Source records –
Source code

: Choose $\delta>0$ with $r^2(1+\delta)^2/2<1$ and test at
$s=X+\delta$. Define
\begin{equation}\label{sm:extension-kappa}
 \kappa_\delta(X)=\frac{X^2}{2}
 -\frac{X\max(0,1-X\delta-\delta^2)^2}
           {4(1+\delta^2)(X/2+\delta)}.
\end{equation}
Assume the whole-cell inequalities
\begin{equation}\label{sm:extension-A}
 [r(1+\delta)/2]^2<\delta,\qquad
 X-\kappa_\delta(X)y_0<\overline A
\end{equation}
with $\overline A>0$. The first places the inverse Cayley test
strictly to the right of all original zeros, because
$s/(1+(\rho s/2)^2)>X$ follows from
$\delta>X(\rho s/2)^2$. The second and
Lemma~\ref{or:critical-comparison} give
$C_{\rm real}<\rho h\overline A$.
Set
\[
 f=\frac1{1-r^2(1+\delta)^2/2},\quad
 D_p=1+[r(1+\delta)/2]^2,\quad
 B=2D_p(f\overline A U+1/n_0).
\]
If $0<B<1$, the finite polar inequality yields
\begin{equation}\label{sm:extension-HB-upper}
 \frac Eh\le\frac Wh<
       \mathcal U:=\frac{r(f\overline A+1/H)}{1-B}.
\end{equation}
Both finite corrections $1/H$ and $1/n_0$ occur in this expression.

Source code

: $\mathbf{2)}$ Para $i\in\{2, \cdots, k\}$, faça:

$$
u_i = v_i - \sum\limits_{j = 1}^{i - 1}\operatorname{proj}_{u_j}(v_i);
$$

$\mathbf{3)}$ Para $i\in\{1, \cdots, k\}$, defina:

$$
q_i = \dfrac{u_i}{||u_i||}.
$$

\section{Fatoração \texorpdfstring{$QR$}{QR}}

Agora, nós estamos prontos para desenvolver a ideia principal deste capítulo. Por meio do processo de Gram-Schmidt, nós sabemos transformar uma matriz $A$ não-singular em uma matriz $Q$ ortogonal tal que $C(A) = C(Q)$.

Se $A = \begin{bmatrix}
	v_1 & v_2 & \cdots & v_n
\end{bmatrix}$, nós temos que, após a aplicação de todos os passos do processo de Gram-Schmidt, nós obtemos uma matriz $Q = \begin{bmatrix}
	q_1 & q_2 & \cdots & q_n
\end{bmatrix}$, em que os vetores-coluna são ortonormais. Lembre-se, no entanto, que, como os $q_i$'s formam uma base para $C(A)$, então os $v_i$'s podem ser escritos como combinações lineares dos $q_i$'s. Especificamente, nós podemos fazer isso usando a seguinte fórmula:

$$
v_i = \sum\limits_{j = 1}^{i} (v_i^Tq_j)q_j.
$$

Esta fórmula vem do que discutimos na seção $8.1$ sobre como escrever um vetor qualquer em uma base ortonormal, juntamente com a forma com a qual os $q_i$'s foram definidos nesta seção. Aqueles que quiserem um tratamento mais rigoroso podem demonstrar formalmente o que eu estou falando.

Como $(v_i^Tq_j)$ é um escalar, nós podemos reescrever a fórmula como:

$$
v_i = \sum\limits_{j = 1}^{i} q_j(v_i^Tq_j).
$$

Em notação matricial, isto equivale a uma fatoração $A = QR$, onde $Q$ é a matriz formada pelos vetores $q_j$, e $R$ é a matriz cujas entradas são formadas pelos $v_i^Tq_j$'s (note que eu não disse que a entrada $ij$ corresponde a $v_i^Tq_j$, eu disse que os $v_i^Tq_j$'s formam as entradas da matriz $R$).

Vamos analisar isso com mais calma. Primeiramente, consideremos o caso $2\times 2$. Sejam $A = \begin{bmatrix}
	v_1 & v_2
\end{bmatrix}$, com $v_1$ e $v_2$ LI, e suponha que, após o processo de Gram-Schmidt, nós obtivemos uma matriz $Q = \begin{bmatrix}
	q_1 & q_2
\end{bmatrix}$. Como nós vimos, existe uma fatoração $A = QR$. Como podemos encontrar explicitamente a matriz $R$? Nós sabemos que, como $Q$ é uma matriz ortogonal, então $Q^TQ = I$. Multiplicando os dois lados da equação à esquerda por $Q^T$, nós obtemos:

Work to be completed – Write out the full listing, keeping every line exactly as it is.

Response to the task –
Source code

: Choose $\delta>0$ with $r^2(1+\delta)^2/2<1$ and test at
$s=X+\delta$. Define
\begin{equation}\label{sm:extension-kappa}
 \kappa_\delta(X)=\frac{X^2}{2}
 -\frac{X\max(0,1-X\delta-\delta^2)^2}
           {4(1+\delta^2)(X/2+\delta)}.
\end{equation}
Assume the whole-cell inequalities
\begin{equation}\label{sm:extension-A}
 [r(1+\delta)/2]^2<\delta,\qquad
 X-\kappa_\delta(X)y_0<\overline A
\end{equation}
with $\overline A>0$. The first places the inverse Cayley test
strictly to the right of all original zeros, because
$s/(1+(\rho s/2)^2)>X$ follows from
$\delta>X(\rho s/2)^2$. The second and
Lemma~\ref{or:critical-comparison} give
$C_{\rm real}<\rho h\overline A$.
Set
\[
 f=\frac1{1-r^2(1+\delta)^2/2},\quad
 D_p=1+[r(1+\delta)/2]^2,\quad
 B=2D_p(f\overline A U+1/n_0).
\]
If $0<B<1$, the finite polar inequality yields
\begin{equation}\label{sm:extension-HB-upper}
 \frac Eh\le\frac Wh<
       \mathcal U:=\frac{r(f\overline A+1/H)}{1-B}.
\end{equation}
Both finite corrections $1/H$ and $1/n_0$ occur in this expression.

Source code

: $\mathbf{2)}$ Para $i\in\{2, \cdots, k\}$, faça:

$$
u_i = v_i - \sum\limits_{j = 1}^{i - 1}\operatorname{proj}_{u_j}(v_i);
$$

$\mathbf{3)}$ Para $i\in\{1, \cdots, k\}$, defina:

$$
q_i = \dfrac{u_i}{||u_i||}.
$$

\section{Fatoração \texorpdfstring{$QR$}{QR}}

Agora, nós estamos prontos para desenvolver a ideia principal deste capítulo. Por meio do processo de Gram-Schmidt, nós sabemos transformar uma matriz $A$ não-singular em uma matriz $Q$ ortogonal tal que $C(A) = C(Q)$.

Se $A = \begin{bmatrix}
	v_1 & v_2 & \cdots & v_n
\end{bmatrix}$, nós temos que, após a aplicação de todos os passos do processo de Gram-Schmidt, nós obtemos uma matriz $Q = \begin{bmatrix}
	q_1 & q_2 & \cdots & q_n
\end{bmatrix}$, em que os vetores-coluna são ortonormais. Lembre-se, no entanto, que, como os $q_i$'s formam uma base para $C(A)$, então os $v_i$'s podem ser escritos como combinações lineares dos $q_i$'s. Especificamente, nós podemos fazer isso usando a seguinte fórmula:

$$
v_i = \sum\limits_{j = 1}^{i} (v_i^Tq_j)q_j.
$$

Esta fórmula vem do que discutimos na seção $8.1$ sobre como escrever um vetor qualquer em uma base ortonormal, juntamente com a forma com a qual os $q_i$'s foram definidos nesta seção. Aqueles que quiserem um tratamento mais rigoroso podem demonstrar formalmente o que eu estou falando.

Como $(v_i^Tq_j)$ é um escalar, nós podemos reescrever a fórmula como:

$$
v_i = \sum\limits_{j = 1}^{i} q_j(v_i^Tq_j).
$$

Em notação matricial, isto equivale a uma fatoração $A = QR$, onde $Q$ é a matriz formada pelos vetores $q_j$, e $R$ é a matriz cujas entradas são formadas pelos $v_i^Tq_j$'s (note que eu não disse que a entrada $ij$ corresponde a $v_i^Tq_j$, eu disse que os $v_i^Tq_j$'s formam as entradas da matriz $R$).

Vamos analisar isso com mais calma. Primeiramente, consideremos o caso $2\times 2$. Sejam $A = \begin{bmatrix}
	v_1 & v_2
\end{bmatrix}$, com $v_1$ e $v_2$ LI, e suponha que, após o processo de Gram-Schmidt, nós obtivemos uma matriz $Q = \begin{bmatrix}
	q_1 & q_2
\end{bmatrix}$. Como nós vimos, existe uma fatoração $A = QR$. Como podemos encontrar explicitamente a matriz $R$? Nós sabemos que, como $Q$ é uma matriz ortogonal, então $Q^TQ = I$. Multiplicando os dois lados da equação à esquerda por $Q^T$, nós obtemos:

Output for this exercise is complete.